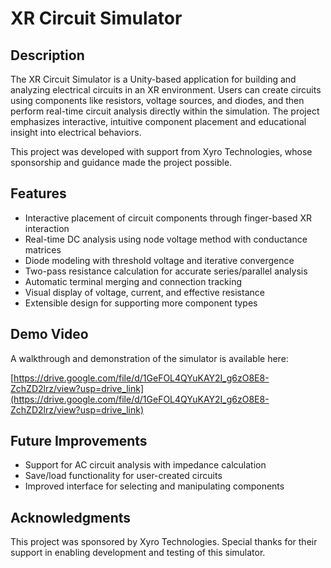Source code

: # XR Circuit Simulator

## Description

The XR Circuit Simulator is a Unity-based application for building and analyzing electrical circuits in an XR environment. Users can create circuits using components like resistors, voltage sources, and diodes, and then perform real-time circuit analysis directly within the simulation. The project emphasizes interactive, intuitive component placement and educational insight into electrical behaviors.

This project was developed with support from Xyro Technologies, whose sponsorship and guidance made the project possible.

## Features

- Interactive placement of circuit components through finger-based XR interaction
- Real-time DC analysis using node voltage method with conductance matrices
- Diode modeling with threshold voltage and iterative convergence
- Two-pass resistance calculation for accurate series/parallel analysis
- Automatic terminal merging and connection tracking
- Visual display of voltage, current, and effective resistance
- Extensible design for supporting more component types

## Demo Video

A walkthrough and demonstration of the simulator is available here:

[https://drive.google.com/file/d/1GeFOL4QYuKAY2I_g6zO8E8-ZchZD2lrz/view?usp=drive_link](https://drive.google.com/file/d/1GeFOL4QYuKAY2I_g6zO8E8-ZchZD2lrz/view?usp=drive_link)

## Future Improvements

- Support for AC circuit analysis with impedance calculation
- Save/load functionality for user-created circuits
- Improved interface for selecting and manipulating components

## Acknowledgments

This project was sponsored by Xyro Technologies. Special thanks for their support in enabling development and testing of this simulator.
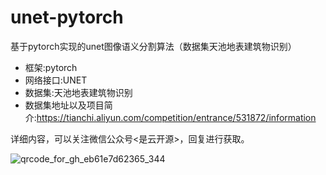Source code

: # unet-pytorch
基于pytorch实现的unet图像语义分割算法（数据集天池地表建筑物识别）

* 框架:pytorch
* 网络接口:UNET
* 数据集:天池地表建筑物识别
* 数据集地址以及项目简介:https://tianchi.aliyun.com/competition/entrance/531872/information

详细内容，可以关注微信公众号<是云开源>，回复<unet>进行获取。

![qrcode_for_gh_eb61e7d62365_344](https://user-images.githubusercontent.com/38717761/142964883-41777436-ceca-4b11-baf9-df03d5e9827d.jpg)
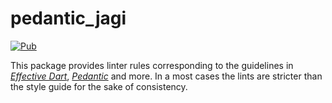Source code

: # pedantic_jagi

[![Pub](https://img.shields.io/pub/v/pedantic_jagi.svg)](https://pub.dev/packages/pedantic_jagi)

This package provides linter rules corresponding to the guidelines in
_[Effective Dart][]_, _[Pedantic][]_ and more. In a most cases the lints 
are stricter than the style guide for the sake of consistency.

[effective dart]: https://dart.dev/guides/language/effective-dart
[pedantic]: https://github.com/dart-lang/pedantic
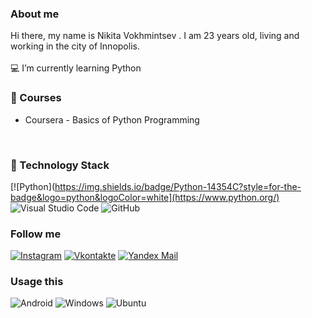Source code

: ### About me

Hi there, my name is Nikita Vokhmintsev . I am 23 years old, living and working in the city of Innopolis.
</br>
</br>
💻 I’m currently learning Python

### 📕 Courses

- Coursera - Basics of Python Programming

</br>

### 🔧 Technology Stack
[![Python](https://img.shields.io/badge/Python-14354C?style=for-the-badge&logo=python&logoColor=white](https://www.python.org/)
![Visual Studio Code](https://img.shields.io/badge/Visual%20Studio%20Code-0078d7.svg?style=for-the-badge&logo=visual-studio-code&logoColor=white)
![GitHub](https://img.shields.io/badge/github-%23121011.svg?style=for-the-badge&logo=github&logoColor=white)

### Follow me


[![Instagram](https://img.shields.io/badge/Instagram-090909?style=for-the-badge&logo=Instagram&logoColor=white)](https://www.instagram.com/nikita.vohmincev)
[![Vkontakte](https://img.shields.io/badge/Vkontakte-090909?style=for-the-badge&logo=VK&logoColor=white)](https://vk.com/nikk_official)
[![Yandex Mail](https://img.shields.io/badge/yandex_mail-090909?style=for-the-badge&logo=appveyor&logoColor=white)](mailto:nv@nikk178.ru)

### Usage this

![Android](https://img.shields.io/badge/Android-3DDC84?style=for-the-badge&logo=android&logoColor=white)
![Windows](https://img.shields.io/badge/Windows-0078D6?style=for-the-badge&logo=windows&logoColor=white)
![Ubuntu](https://img.shields.io/badge/Ubuntu-E95420?style=for-the-badge&logo=ubuntu&logoColor=white)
——
EXERCISE >> In the listing above, find the line holding "This project was sponsored" and the line holding "### 🔧 Technology Stack". Reproduce those two lines and all between them exactly, leaving out pictures.

RESULT >>
This project was sponsored by Xyro Technologies. Special thanks for their support in enabling development and testing of this simulator.
Source code

: # unet-pytorch
基于pytorch实现的unet图像语义分割算法（数据集天池地表建筑物识别）

* 框架:pytorch
* 网络接口:UNET
* 数据集:天池地表建筑物识别
* 数据集地址以及项目简介:https://tianchi.aliyun.com/competition/entrance/531872/information

详细内容，可以关注微信公众号<是云开源>，回复<unet>进行获取。

![qrcode_for_gh_eb61e7d62365_344](https://user-images.githubusercontent.com/38717761/142964883-41777436-ceca-4b11-baf9-df03d5e9827d.jpg)
Source code

: # pedantic_jagi

[![Pub](https://img.shields.io/pub/v/pedantic_jagi.svg)](https://pub.dev/packages/pedantic_jagi)

This package provides linter rules corresponding to the guidelines in
_[Effective Dart][]_, _[Pedantic][]_ and more. In a most cases the lints 
are stricter than the style guide for the sake of consistency.

[effective dart]: https://dart.dev/guides/language/effective-dart
[pedantic]: https://github.com/dart-lang/pedantic
Source code

: ### About me

Hi there, my name is Nikita Vokhmintsev . I am 23 years old, living and working in the city of Innopolis.
</br>
</br>
💻 I’m currently learning Python

### 📕 Courses

- Coursera - Basics of Python Programming

</br>

### 🔧 Technology Stack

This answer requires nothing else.